**Task item**. Check every line of the listing below for "which", and report how many lines have it, as a number with nothing more.

[Opening Source data section]

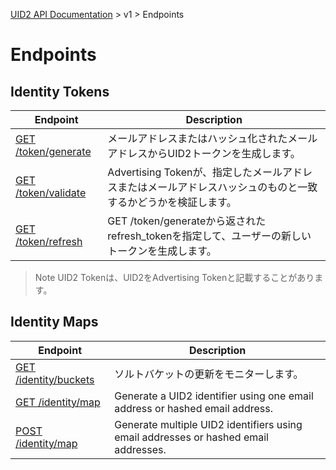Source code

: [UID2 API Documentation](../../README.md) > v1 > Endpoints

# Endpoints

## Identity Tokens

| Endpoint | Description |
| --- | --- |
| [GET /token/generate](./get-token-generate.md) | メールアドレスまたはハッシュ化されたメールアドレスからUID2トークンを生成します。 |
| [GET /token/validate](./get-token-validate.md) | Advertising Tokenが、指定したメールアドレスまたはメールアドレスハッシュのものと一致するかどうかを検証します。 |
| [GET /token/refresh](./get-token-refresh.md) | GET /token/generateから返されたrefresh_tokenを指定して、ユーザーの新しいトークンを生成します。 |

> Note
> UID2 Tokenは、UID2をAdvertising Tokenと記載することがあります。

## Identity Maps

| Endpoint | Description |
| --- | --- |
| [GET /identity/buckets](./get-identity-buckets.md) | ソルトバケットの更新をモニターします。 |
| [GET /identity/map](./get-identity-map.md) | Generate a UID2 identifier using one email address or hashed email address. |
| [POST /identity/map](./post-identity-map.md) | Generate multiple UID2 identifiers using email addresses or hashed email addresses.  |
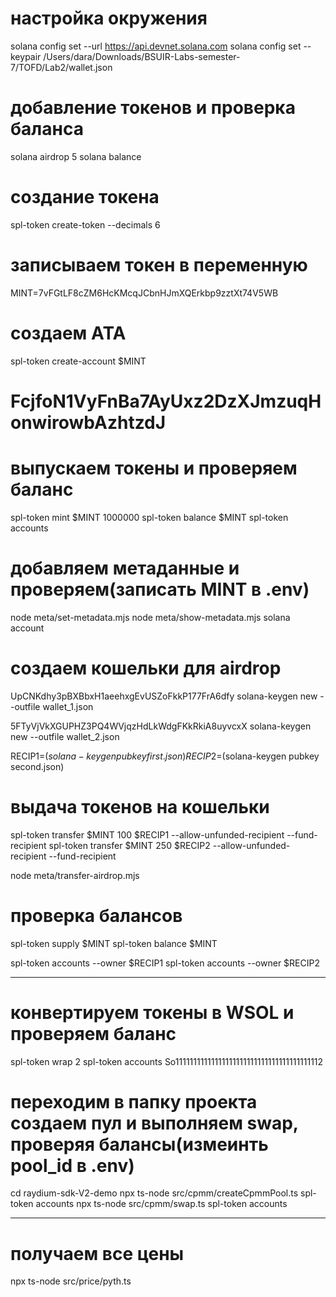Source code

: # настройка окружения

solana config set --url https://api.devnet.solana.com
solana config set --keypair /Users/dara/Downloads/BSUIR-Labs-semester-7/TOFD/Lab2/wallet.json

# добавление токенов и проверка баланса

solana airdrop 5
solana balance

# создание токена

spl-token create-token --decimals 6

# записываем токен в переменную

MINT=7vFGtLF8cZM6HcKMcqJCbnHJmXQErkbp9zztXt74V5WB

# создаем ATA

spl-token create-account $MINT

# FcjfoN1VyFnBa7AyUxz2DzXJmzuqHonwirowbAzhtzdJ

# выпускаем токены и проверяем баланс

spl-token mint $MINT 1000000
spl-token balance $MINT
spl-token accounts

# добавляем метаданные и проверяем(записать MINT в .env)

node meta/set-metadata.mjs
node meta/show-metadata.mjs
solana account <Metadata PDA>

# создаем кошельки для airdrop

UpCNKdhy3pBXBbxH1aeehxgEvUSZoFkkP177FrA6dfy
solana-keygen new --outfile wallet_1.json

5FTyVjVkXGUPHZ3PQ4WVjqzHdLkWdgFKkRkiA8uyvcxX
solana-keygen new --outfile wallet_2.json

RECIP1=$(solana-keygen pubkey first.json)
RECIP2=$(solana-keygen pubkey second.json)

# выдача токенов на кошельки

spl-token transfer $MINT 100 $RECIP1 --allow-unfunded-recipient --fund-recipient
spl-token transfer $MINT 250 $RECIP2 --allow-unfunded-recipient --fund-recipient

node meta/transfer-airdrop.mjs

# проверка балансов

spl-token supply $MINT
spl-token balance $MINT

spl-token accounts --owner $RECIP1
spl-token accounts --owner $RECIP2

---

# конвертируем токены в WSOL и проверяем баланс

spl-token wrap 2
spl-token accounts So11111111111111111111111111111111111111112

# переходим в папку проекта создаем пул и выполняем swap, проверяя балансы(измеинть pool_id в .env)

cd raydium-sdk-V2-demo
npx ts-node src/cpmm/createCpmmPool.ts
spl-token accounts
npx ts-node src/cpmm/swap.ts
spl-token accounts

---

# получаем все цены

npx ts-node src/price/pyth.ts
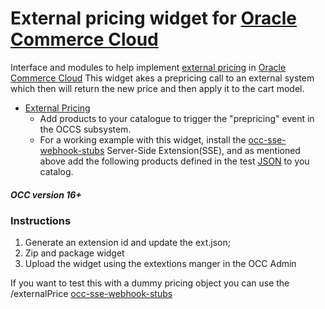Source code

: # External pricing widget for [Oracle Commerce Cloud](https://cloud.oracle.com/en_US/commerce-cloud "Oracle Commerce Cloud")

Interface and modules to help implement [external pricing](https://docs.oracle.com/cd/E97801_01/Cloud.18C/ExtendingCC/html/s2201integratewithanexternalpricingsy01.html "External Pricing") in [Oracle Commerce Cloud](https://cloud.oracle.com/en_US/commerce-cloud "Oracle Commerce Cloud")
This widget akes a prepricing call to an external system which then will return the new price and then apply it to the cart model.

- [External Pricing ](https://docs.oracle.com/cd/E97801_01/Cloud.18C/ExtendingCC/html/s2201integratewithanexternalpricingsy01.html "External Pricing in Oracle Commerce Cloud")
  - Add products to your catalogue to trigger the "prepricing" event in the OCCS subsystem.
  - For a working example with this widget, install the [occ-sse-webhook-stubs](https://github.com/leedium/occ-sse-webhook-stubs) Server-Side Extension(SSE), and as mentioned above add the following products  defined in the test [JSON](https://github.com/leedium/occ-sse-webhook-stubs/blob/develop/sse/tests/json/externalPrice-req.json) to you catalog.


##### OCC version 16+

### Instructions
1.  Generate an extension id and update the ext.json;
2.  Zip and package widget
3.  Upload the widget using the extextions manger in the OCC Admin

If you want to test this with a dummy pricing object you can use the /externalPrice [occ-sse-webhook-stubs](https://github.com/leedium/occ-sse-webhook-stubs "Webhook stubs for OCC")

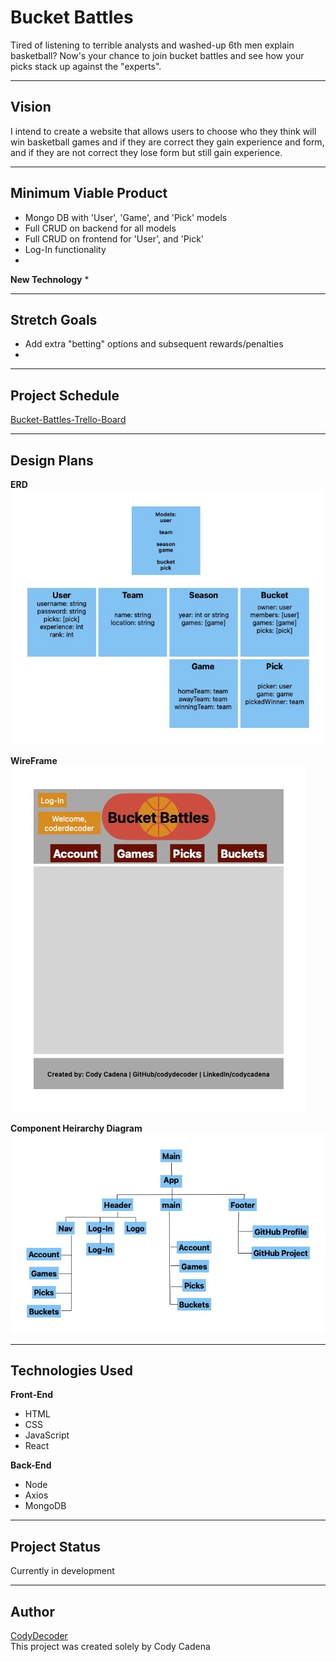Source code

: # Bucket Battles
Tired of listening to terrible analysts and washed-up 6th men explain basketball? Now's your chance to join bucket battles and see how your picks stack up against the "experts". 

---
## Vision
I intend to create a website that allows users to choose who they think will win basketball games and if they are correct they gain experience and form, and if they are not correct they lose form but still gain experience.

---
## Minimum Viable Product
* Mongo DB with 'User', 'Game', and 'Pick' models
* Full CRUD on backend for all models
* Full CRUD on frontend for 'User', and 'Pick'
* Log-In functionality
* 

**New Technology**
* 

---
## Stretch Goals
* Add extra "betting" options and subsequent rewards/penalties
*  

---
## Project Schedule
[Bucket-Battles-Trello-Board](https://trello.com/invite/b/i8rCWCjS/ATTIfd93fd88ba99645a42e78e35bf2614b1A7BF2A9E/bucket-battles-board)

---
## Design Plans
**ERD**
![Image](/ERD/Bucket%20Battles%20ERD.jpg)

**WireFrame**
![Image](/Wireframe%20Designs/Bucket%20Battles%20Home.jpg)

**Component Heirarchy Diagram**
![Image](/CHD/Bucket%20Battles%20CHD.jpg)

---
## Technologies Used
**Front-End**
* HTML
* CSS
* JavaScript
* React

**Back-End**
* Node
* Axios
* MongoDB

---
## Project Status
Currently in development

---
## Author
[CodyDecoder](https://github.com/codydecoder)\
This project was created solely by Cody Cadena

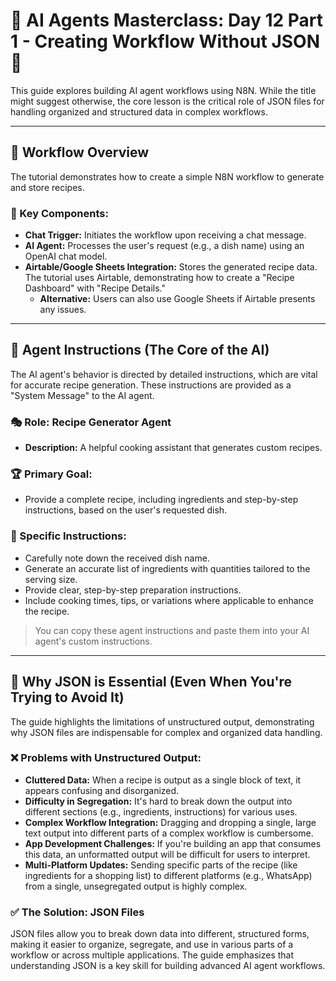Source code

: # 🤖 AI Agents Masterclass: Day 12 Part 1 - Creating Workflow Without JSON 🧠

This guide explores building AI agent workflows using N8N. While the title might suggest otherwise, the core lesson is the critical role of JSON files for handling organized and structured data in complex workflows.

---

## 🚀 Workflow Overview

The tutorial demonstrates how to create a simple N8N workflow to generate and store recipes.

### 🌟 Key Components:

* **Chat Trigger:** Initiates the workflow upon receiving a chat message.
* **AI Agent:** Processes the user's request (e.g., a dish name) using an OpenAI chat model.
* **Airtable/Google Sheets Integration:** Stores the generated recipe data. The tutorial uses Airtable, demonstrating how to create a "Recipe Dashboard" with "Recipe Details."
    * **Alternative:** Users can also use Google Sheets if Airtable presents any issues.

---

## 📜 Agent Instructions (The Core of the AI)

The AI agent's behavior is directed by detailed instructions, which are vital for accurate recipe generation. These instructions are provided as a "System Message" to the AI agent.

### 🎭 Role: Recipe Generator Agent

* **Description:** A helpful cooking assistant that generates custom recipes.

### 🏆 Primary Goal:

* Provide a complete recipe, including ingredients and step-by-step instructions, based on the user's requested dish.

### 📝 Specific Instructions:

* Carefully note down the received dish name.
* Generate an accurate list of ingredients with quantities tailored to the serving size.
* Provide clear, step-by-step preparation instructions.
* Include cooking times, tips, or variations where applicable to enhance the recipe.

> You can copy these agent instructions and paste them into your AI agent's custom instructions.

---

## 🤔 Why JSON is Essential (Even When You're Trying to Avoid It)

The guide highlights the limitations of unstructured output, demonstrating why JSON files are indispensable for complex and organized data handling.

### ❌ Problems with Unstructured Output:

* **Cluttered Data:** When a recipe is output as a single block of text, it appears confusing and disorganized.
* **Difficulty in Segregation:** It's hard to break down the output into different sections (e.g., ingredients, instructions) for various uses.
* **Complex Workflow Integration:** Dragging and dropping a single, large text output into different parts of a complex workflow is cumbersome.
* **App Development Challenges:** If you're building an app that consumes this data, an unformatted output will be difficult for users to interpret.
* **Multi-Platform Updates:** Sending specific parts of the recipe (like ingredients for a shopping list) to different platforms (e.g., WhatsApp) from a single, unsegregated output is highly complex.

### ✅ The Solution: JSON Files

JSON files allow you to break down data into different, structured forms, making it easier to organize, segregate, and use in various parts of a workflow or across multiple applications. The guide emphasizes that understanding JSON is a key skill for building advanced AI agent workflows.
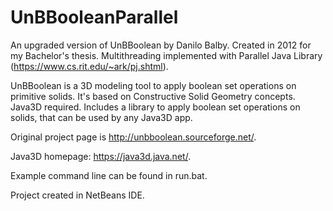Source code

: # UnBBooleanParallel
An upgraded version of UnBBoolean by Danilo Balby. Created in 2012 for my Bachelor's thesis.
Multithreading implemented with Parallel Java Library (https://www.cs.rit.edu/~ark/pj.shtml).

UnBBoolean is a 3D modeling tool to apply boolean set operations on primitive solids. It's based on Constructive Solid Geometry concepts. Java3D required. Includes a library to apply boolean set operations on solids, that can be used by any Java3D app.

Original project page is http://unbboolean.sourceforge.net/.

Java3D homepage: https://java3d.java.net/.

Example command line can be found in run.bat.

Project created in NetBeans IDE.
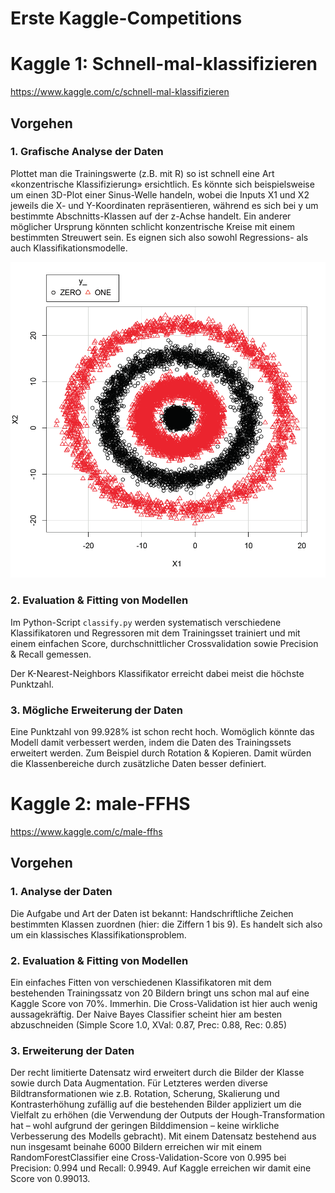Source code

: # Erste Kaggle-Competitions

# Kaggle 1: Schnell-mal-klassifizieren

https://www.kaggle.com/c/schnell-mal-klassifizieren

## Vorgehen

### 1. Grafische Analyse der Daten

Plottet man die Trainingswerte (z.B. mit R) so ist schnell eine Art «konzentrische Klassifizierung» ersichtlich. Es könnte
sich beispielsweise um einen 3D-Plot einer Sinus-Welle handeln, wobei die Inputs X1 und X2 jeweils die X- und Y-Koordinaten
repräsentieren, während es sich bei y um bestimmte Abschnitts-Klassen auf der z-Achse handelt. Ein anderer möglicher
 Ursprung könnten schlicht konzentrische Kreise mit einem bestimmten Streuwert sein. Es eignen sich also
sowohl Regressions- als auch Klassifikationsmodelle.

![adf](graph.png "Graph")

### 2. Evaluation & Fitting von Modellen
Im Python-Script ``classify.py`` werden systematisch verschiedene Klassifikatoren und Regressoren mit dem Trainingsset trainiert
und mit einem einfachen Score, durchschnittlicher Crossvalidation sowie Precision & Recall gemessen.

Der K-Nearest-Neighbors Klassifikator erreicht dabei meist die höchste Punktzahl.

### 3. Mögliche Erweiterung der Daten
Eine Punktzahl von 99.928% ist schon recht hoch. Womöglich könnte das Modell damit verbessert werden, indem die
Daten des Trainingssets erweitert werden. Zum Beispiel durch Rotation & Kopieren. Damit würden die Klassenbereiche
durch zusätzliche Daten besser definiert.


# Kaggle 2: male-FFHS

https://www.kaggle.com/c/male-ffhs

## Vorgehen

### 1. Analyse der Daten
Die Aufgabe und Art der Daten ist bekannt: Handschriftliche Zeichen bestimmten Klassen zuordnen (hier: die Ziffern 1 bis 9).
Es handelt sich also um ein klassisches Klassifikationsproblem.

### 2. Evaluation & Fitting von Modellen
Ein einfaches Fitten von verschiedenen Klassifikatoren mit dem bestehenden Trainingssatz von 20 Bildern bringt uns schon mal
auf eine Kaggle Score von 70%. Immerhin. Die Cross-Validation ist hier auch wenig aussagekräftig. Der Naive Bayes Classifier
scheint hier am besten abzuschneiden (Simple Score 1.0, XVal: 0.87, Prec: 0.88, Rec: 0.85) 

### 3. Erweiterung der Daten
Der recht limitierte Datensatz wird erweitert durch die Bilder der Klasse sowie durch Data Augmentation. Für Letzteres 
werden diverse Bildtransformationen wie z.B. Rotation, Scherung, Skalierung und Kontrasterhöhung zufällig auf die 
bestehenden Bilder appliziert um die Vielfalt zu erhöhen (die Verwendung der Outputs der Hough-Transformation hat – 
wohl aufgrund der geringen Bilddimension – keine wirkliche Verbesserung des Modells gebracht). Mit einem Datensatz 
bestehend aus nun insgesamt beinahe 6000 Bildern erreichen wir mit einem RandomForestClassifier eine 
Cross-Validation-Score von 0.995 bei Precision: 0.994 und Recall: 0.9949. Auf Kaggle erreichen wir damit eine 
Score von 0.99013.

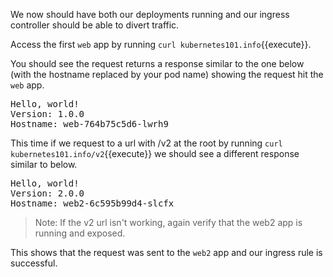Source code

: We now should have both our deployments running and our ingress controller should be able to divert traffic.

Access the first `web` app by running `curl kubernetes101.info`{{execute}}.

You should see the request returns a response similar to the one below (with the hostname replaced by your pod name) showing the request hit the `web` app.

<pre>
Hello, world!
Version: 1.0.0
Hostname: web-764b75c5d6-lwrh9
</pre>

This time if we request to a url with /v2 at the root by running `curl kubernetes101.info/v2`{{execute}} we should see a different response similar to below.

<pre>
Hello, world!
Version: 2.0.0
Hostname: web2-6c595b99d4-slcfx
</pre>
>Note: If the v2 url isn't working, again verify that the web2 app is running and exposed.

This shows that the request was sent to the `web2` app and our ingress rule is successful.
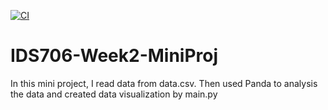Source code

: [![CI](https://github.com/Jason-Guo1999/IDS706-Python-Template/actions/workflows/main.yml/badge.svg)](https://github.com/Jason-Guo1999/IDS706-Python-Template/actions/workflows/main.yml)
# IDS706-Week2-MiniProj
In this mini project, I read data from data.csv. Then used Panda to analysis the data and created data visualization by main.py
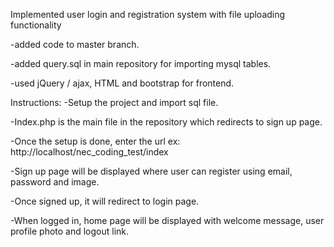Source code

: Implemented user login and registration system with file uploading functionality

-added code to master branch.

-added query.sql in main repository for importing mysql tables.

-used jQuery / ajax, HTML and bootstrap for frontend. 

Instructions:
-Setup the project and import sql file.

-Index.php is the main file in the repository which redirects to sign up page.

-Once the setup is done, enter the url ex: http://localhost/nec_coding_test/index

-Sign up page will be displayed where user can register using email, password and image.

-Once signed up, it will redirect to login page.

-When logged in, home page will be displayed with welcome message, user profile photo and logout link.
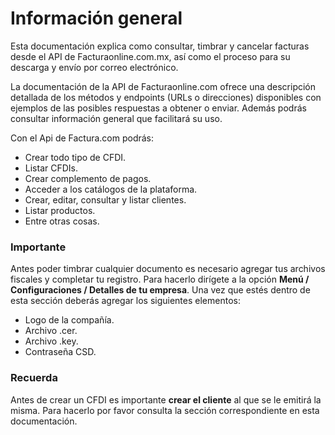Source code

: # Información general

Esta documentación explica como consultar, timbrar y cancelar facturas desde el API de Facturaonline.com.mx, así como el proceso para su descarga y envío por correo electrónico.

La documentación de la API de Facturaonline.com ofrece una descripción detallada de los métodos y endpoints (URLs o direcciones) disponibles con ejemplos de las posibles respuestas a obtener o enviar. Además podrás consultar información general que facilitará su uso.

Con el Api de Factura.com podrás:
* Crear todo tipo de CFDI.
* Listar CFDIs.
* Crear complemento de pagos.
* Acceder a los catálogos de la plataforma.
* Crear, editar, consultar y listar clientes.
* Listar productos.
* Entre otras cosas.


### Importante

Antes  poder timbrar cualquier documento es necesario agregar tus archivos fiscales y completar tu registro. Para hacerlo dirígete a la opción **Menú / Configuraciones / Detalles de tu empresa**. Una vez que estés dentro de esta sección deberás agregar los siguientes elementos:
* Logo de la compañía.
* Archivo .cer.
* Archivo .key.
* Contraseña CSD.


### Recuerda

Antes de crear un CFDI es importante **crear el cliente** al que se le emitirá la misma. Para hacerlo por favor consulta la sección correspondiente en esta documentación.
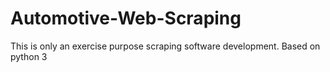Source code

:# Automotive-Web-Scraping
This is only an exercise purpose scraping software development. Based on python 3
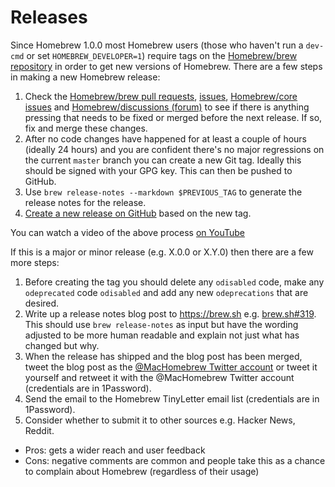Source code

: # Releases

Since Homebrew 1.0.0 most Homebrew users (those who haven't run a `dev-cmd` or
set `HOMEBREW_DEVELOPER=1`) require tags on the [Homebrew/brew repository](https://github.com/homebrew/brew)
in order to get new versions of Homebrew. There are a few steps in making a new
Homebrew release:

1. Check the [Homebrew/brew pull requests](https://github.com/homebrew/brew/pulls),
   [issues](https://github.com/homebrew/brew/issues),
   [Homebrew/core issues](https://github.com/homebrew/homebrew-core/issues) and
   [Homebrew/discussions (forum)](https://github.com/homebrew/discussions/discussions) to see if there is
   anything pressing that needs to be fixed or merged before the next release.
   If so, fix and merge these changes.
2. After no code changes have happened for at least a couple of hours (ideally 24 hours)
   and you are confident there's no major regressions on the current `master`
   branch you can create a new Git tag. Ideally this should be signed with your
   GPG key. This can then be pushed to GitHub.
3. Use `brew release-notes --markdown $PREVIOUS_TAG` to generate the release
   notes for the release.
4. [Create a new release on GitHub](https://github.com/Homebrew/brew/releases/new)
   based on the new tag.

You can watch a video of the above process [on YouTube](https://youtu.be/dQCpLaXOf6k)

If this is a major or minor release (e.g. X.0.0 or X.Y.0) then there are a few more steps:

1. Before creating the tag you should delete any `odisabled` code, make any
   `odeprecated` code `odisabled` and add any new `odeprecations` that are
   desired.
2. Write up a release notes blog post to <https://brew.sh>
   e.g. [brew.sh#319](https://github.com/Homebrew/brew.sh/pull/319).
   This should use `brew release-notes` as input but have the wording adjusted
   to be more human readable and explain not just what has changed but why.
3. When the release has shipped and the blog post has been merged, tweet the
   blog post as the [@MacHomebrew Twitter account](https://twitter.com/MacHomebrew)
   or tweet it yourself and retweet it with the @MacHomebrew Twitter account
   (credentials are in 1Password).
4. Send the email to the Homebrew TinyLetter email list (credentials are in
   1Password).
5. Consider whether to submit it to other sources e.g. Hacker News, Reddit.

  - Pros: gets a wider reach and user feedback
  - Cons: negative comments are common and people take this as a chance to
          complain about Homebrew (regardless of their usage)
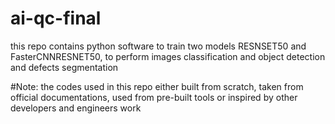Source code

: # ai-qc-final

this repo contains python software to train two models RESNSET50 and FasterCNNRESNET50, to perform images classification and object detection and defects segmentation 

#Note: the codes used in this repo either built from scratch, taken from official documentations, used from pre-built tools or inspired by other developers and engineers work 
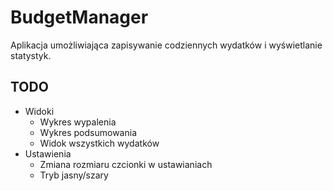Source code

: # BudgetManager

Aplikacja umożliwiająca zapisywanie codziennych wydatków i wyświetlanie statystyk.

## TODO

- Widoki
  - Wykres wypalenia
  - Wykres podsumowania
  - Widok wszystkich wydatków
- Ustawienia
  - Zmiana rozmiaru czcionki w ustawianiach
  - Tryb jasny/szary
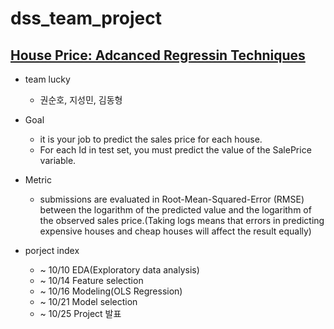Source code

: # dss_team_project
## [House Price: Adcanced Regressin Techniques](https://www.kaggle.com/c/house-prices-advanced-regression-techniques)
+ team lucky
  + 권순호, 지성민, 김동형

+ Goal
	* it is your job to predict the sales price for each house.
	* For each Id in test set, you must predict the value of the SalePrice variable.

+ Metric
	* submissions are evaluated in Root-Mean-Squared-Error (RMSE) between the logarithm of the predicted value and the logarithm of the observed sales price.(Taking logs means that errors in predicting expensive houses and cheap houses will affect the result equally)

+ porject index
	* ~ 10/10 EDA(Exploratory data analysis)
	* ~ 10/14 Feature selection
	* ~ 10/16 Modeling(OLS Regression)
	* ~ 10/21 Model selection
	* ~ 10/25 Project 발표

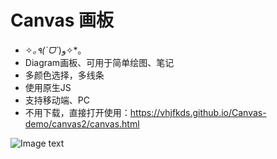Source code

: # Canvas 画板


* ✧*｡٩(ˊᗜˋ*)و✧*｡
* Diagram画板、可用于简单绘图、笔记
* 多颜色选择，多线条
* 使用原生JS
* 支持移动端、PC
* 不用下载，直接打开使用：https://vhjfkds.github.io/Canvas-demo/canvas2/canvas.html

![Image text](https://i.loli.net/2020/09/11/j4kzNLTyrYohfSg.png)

[Closing Source data section]

**Expected output**. 3